_ASSIGNED TASK_
Whenever a line contains the string "Tribunal", copy it out of the entries.

_DATA FOR THE TASK_

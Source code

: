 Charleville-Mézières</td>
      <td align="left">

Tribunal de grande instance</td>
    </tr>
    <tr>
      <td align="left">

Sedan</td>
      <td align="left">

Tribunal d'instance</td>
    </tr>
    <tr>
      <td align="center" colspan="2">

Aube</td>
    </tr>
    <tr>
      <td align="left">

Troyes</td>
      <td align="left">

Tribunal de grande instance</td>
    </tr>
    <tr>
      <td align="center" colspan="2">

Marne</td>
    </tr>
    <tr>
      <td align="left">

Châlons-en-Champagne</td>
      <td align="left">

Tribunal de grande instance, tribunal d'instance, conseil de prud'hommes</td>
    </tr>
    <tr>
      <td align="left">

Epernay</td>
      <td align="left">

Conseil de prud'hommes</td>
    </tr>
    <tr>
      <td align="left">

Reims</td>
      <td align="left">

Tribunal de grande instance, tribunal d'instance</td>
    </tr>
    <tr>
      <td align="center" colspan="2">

_WRITTEN SOLUTION_
Tribunal de grande instance</td>
Tribunal d'instance</td>
Tribunal de grande instance</td>
Tribunal de grande instance, tribunal d'instance, conseil de prud'hommes</td>
Tribunal de grande instance, tribunal d'instance</td>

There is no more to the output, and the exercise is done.